[AMDGPU] Unroll more to eliminate phis and conditions
Increase threshold to unroll a loop which contains an "if" statement
whose condition defined by a PHI belonging to the loop. This may help
to eliminate if region and potentially even PHI itself, saving on
both divergence and registers used for the PHI.
Add a small bonus for each of such "if" statements.
Differential Revision: https://reviews.llvm.org/D31693
llvm-svn: 299779
diff --git a/llvm/lib/Target/AMDGPU/AMDGPUTargetTransformInfo.cpp b/llvm/lib/Target/AMDGPU/AMDGPUTargetTransformInfo.cpp
index 1c23d04..f6d3374 100644
--- a/llvm/lib/Target/AMDGPU/AMDGPUTargetTransformInfo.cpp
+++ b/llvm/lib/Target/AMDGPU/AMDGPUTargetTransformInfo.cpp
@@ -32,13 +32,37 @@
static cl::opt<unsigned> UnrollThresholdPrivate(
"amdgpu-unroll-threshold-private",
cl::desc("Unroll threshold for AMDGPU if private memory used in a loop"),
- cl::init(2000), cl::Hidden);
+ cl::init(2500), cl::Hidden);
static cl::opt<unsigned> UnrollThresholdLocal(
"amdgpu-unroll-threshold-local",
cl::desc("Unroll threshold for AMDGPU if local memory used in a loop"),
cl::init(1000), cl::Hidden);
+static cl::opt<unsigned> UnrollThresholdIf(
+ "amdgpu-unroll-threshold-if",
+ cl::desc("Unroll threshold increment for AMDGPU for each if statement inside loop"),
+ cl::init(150), cl::Hidden);
+
+static bool dependsOnLocalPhi(const Loop *L, const Value *Cond,
+ unsigned Depth = 0) {
+ const Instruction *I = dyn_cast<Instruction>(Cond);
+ if (!I)
+ return false;
+
+ for (const Value *V : I->operand_values()) {
+ if (!L->contains(I))
+ continue;
+ if (const PHINode *PHI = dyn_cast<PHINode>(V)) {
+ if (none_of(L->getSubLoops(), [PHI](const Loop* SubLoop) {
+ return SubLoop->contains(PHI); }))
+ return true;
+ } else if (Depth < 10 && dependsOnLocalPhi(L, V, Depth+1))
+ return true;
+ }
+ return false;
+}
+
void AMDGPUTTIImpl::getUnrollingPreferences(Loop *L,
TTI::UnrollingPreferences &UP) {
UP.Threshold = 300; // Twice the default.
@@ -57,7 +81,33 @@
const DataLayout &DL = BB->getModule()->getDataLayout();
unsigned LocalGEPsSeen = 0;
+ if (any_of(L->getSubLoops(), [BB](const Loop* SubLoop) {
+ return SubLoop->contains(BB); }))
+ continue; // Block belongs to an inner loop.
+
for (const Instruction &I : *BB) {
+
+ // Unroll a loop which contains an "if" statement whose condition
+ // defined by a PHI belonging to the loop. This may help to eliminate
+ // if region and potentially even PHI itself, saving on both divergence
+ // and registers used for the PHI.
+ // Add a small bonus for each of such "if" statements.
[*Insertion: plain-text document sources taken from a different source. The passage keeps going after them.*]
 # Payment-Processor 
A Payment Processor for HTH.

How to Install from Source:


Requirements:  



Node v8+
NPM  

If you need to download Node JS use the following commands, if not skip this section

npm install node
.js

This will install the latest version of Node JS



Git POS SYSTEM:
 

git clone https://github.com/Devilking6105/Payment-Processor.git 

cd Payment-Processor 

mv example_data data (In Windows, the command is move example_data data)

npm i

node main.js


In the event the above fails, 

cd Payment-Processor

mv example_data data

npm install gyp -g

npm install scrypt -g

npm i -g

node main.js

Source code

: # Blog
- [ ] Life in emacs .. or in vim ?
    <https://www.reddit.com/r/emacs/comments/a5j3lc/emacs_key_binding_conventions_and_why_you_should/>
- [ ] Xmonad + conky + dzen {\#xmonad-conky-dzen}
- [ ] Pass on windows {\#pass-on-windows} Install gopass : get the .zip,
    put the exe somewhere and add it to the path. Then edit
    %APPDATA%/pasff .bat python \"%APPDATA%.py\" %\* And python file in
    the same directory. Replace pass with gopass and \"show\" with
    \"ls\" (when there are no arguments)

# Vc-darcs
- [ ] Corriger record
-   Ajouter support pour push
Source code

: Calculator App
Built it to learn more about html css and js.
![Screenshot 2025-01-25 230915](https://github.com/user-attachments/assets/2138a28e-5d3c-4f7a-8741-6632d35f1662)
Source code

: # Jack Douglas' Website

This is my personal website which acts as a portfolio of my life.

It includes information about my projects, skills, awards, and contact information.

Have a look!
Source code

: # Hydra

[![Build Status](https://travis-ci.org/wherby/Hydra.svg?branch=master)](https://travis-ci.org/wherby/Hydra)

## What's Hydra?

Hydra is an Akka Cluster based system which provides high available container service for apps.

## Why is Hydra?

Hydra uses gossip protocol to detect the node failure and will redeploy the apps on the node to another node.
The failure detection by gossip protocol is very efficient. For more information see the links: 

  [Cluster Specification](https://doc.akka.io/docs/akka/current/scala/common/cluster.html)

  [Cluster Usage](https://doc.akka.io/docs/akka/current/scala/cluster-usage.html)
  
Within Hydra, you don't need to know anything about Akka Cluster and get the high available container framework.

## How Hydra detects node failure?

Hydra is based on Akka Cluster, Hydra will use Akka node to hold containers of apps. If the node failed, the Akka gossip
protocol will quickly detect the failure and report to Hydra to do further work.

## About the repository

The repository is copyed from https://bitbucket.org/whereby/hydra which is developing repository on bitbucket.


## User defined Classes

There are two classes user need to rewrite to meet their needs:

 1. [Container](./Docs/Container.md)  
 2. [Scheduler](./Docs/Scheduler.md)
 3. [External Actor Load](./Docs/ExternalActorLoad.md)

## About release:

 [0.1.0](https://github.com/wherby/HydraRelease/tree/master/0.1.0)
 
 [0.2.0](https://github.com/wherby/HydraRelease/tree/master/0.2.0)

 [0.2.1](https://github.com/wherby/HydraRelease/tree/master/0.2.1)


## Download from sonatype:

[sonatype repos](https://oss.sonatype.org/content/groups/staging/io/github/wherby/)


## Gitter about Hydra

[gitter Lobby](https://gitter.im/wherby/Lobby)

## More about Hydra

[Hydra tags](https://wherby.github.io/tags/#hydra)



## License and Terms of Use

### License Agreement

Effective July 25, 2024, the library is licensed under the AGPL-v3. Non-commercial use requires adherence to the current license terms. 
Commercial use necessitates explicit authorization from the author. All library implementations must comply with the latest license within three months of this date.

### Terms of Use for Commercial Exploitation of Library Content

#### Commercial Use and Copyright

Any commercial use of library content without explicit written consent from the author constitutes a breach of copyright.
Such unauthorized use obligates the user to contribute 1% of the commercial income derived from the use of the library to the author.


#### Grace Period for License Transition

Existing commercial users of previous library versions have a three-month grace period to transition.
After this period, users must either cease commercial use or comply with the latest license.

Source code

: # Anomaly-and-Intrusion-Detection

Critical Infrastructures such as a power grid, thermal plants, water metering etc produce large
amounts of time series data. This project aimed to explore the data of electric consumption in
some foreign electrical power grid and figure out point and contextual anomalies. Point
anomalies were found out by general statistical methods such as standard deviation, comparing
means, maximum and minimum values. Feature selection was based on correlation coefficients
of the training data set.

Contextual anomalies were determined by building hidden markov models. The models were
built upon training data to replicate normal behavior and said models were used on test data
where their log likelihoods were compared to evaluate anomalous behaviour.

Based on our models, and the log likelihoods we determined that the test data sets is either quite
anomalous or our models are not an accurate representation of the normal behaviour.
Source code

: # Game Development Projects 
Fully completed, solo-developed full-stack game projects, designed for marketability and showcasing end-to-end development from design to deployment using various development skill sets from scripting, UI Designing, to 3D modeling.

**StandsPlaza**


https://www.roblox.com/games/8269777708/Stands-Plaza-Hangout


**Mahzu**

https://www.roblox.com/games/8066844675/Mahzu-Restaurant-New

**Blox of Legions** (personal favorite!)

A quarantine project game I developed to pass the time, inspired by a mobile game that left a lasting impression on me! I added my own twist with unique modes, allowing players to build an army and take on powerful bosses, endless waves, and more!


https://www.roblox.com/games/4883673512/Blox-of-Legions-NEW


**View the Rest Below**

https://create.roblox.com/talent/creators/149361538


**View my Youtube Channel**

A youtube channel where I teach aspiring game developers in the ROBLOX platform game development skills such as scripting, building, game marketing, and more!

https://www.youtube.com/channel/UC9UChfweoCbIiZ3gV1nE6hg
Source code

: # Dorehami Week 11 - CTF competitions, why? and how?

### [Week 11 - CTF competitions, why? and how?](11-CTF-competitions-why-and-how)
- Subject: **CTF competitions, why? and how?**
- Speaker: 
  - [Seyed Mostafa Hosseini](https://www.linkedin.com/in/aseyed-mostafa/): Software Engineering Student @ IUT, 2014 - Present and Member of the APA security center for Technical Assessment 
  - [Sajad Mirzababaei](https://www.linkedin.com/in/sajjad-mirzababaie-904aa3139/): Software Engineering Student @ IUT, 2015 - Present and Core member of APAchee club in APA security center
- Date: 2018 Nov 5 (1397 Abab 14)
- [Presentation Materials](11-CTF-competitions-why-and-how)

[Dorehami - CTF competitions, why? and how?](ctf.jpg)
+ if (const BranchInst *Br = dyn_cast<BranchInst>(&I)) {
+ if (UP.Threshold < MaxBoost && Br->isConditional()) {
+ if (L->isLoopExiting(Br->getSuccessor(0)) ||
+ L->isLoopExiting(Br->getSuccessor(1)))
+ continue;
+ if (dependsOnLocalPhi(L, Br->getCondition())) {
+ UP.Threshold += UnrollThresholdIf;
+ DEBUG(dbgs() << "Set unroll threshold " << UP.Threshold
+ << " for loop:\n" << *L << " due to " << *Br << '\n');
+ if (UP.Threshold >= MaxBoost)
+ return;
+ }
+ }
+ continue;
+ }
+
const GetElementPtrInst *GEP = dyn_cast<GetElementPtrInst>(&I);
if (!GEP)
continue;
@@ -128,7 +178,7 @@
UP.Threshold = Threshold;
DEBUG(dbgs() << "Set unroll threshold " << Threshold << " for loop:\n"
<< *L << " due to " << *GEP << '\n');
- if (UP.Threshold == MaxBoost)
+ if (UP.Threshold >= MaxBoost)
return;
}
}